(Extracted data entries)
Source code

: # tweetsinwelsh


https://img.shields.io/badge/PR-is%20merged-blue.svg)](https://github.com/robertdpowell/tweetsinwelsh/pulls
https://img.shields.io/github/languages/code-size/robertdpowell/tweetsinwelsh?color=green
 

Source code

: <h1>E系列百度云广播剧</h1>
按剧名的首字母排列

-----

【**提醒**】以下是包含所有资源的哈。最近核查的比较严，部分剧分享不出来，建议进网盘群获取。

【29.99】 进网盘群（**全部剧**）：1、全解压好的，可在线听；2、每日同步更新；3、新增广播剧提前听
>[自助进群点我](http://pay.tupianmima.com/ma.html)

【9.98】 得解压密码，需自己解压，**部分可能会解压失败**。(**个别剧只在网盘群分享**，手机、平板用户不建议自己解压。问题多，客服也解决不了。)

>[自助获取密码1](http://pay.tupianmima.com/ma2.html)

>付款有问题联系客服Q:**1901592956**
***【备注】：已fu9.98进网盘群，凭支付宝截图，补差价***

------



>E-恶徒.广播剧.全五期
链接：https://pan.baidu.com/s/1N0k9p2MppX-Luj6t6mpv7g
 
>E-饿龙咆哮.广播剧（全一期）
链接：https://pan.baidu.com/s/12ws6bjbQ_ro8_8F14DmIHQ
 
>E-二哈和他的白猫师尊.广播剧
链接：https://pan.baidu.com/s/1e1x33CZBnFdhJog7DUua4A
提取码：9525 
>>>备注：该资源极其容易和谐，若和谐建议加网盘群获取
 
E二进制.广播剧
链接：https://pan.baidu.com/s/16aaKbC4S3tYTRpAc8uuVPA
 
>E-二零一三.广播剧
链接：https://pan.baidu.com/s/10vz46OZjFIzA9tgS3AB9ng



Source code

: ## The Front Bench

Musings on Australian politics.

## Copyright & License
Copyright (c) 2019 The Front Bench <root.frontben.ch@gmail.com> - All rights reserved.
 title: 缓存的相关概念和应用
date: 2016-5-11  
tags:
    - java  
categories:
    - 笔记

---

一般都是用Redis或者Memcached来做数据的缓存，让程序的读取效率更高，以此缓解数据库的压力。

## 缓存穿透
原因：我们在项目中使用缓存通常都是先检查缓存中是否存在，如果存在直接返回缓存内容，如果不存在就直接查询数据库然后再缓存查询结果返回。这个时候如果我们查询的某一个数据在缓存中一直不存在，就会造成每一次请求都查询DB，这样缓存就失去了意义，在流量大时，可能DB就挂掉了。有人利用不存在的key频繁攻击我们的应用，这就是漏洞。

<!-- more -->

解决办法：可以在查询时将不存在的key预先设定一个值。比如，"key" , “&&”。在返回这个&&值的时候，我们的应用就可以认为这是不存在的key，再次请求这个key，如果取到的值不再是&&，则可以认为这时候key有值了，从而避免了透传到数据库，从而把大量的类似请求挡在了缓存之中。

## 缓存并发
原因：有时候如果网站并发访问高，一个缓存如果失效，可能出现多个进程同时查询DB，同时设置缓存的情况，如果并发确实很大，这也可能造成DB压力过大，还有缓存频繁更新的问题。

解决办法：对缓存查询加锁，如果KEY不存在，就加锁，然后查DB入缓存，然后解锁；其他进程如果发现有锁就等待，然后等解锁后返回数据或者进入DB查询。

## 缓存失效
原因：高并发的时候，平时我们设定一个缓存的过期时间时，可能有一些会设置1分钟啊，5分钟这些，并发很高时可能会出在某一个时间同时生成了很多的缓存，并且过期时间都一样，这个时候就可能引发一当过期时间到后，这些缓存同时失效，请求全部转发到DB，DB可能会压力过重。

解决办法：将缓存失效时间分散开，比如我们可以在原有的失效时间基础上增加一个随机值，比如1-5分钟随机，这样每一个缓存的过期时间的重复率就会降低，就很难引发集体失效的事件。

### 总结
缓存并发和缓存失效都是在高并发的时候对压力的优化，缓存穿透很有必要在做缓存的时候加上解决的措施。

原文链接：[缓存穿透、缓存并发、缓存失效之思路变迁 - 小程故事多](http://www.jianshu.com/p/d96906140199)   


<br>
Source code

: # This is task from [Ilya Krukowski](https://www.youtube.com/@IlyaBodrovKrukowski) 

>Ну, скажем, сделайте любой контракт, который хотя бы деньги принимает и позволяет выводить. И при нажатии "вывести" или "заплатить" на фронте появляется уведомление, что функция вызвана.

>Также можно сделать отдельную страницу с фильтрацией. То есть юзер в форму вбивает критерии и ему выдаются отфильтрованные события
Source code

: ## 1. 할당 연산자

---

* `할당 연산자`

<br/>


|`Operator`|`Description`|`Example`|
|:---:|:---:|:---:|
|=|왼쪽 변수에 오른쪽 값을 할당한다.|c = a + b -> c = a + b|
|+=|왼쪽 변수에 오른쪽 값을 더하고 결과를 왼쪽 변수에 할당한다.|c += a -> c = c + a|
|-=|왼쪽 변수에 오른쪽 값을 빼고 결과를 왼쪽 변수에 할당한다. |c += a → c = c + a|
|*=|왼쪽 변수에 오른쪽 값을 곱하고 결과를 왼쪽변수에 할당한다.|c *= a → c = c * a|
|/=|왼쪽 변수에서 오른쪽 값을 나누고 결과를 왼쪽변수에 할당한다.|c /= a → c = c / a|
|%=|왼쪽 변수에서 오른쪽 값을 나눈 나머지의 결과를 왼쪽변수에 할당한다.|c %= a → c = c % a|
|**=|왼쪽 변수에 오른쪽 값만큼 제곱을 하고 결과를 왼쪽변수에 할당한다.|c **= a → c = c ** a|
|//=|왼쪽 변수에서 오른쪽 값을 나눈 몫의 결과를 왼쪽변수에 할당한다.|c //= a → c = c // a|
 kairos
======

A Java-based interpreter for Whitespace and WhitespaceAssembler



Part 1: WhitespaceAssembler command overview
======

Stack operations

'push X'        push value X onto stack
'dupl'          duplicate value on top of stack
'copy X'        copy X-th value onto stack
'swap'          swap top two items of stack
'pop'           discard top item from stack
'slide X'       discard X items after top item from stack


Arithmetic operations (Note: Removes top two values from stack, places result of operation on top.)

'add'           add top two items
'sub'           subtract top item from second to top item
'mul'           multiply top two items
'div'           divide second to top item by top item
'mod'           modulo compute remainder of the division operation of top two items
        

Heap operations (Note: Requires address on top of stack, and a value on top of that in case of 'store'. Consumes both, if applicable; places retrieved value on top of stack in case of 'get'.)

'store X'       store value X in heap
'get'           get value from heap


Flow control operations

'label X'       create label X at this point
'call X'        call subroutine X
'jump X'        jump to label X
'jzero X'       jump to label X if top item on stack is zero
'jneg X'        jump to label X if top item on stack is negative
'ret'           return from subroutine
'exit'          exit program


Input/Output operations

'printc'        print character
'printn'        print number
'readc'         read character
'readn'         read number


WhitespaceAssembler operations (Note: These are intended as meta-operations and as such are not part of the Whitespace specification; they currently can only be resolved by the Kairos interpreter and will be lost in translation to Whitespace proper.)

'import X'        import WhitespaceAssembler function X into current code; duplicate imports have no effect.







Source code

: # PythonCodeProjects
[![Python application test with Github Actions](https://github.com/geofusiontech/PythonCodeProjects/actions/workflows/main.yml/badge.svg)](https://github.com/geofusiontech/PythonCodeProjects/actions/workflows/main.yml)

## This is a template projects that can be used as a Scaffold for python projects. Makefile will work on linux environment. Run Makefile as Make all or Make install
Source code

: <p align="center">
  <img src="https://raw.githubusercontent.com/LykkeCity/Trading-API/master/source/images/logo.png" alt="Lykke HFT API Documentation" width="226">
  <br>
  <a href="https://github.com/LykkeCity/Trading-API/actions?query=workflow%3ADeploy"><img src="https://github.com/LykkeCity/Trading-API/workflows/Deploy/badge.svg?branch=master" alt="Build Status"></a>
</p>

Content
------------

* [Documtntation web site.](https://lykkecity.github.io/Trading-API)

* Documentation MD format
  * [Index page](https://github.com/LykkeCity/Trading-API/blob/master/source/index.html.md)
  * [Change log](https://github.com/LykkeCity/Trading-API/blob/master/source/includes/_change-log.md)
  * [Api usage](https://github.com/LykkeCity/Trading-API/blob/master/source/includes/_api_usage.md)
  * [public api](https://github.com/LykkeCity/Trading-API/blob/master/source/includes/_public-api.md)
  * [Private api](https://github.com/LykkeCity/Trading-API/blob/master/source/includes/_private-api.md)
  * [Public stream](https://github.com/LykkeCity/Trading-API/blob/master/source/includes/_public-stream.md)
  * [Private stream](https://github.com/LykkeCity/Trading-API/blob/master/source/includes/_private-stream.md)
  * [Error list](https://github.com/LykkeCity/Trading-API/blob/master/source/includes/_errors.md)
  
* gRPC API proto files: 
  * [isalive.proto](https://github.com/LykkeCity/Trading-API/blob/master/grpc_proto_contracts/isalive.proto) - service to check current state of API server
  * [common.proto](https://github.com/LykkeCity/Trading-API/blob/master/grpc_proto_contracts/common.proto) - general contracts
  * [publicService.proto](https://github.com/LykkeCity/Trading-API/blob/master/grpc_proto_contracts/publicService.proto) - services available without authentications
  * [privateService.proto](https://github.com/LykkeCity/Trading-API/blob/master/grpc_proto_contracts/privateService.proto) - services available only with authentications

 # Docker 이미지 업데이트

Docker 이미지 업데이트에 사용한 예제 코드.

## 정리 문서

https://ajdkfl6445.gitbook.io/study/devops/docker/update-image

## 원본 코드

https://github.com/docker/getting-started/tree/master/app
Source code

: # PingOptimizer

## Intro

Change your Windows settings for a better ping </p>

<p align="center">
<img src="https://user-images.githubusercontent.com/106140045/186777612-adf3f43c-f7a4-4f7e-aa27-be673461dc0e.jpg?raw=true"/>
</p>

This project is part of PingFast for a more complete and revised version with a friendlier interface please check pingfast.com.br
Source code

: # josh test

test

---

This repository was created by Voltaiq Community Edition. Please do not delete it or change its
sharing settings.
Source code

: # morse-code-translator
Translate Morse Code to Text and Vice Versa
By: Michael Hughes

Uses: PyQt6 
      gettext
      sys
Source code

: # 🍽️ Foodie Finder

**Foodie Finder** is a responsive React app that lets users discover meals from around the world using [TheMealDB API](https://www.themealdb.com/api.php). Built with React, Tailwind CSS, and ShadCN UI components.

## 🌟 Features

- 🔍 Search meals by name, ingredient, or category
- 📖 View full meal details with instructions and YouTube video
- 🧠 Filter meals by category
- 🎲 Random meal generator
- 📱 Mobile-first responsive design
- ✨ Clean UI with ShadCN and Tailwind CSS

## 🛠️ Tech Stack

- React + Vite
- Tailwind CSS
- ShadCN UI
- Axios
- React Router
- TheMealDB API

*EXERCISE INSTRUCTIONS*: Pull out all lines from the entries above in which the word "only" appears.

*EXERCISE RESPONSE*:
WhitespaceAssembler operations (Note: These are intended as meta-operations and as such are not part of the Whitespace specification; they currently can only be resolved by the Kairos interpreter and will be lost in translation to Whitespace proper.)
  * [privateService.proto](https://github.com/LykkeCity/Trading-API/blob/master/grpc_proto_contracts/privateService.proto) - services available only with authentications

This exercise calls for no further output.